» **HOW TO COMPLETE THIS TASK**
From the records below, return every line containing the word "vspace".

» **Records excerpted from a collection**
* * * * *
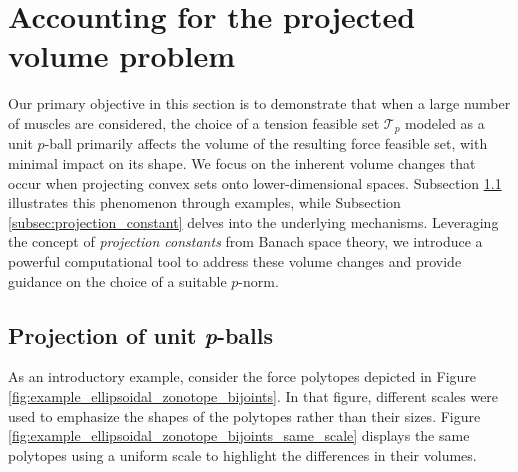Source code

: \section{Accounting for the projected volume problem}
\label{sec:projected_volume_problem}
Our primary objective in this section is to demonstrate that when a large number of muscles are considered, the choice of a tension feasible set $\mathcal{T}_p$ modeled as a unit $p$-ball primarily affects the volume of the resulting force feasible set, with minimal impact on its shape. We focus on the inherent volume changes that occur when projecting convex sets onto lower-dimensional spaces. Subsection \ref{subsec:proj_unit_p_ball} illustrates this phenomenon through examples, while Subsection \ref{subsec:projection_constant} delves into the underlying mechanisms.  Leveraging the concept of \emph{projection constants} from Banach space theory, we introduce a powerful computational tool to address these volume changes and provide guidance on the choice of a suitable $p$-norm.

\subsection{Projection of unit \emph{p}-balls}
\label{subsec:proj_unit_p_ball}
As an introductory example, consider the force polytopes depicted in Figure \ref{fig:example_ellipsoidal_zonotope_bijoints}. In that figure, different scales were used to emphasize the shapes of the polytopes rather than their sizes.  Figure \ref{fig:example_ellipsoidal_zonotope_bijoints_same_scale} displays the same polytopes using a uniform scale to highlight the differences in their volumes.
* * * * *
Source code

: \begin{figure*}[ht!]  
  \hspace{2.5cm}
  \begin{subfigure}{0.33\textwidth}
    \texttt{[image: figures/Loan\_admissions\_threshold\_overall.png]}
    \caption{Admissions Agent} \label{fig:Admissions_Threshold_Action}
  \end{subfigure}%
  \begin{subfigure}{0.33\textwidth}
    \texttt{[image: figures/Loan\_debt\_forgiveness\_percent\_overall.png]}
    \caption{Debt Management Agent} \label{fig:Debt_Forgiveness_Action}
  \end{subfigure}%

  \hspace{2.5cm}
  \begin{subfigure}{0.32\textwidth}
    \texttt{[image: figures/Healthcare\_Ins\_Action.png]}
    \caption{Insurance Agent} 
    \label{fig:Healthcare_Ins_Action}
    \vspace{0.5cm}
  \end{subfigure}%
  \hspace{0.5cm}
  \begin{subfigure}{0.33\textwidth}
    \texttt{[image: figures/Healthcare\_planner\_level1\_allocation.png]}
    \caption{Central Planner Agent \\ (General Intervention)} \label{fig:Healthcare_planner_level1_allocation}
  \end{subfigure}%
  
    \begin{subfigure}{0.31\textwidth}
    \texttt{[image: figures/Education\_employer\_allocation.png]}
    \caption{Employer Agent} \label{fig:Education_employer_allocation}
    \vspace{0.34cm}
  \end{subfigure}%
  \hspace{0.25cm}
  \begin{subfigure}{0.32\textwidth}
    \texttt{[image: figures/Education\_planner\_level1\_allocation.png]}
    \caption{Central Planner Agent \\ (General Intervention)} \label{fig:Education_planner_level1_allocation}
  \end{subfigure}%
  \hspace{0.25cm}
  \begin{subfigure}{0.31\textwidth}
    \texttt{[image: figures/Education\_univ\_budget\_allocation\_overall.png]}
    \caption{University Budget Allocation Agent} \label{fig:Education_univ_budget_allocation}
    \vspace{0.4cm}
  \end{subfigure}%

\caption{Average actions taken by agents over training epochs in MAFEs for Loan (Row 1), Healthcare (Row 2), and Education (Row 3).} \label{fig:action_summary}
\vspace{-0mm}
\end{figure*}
* * * * *
» **RESPONSE TO THE TASK**
    \vspace{0.5cm}
    \vspace{0.34cm}
    \vspace{0.4cm}
\vspace{-0mm}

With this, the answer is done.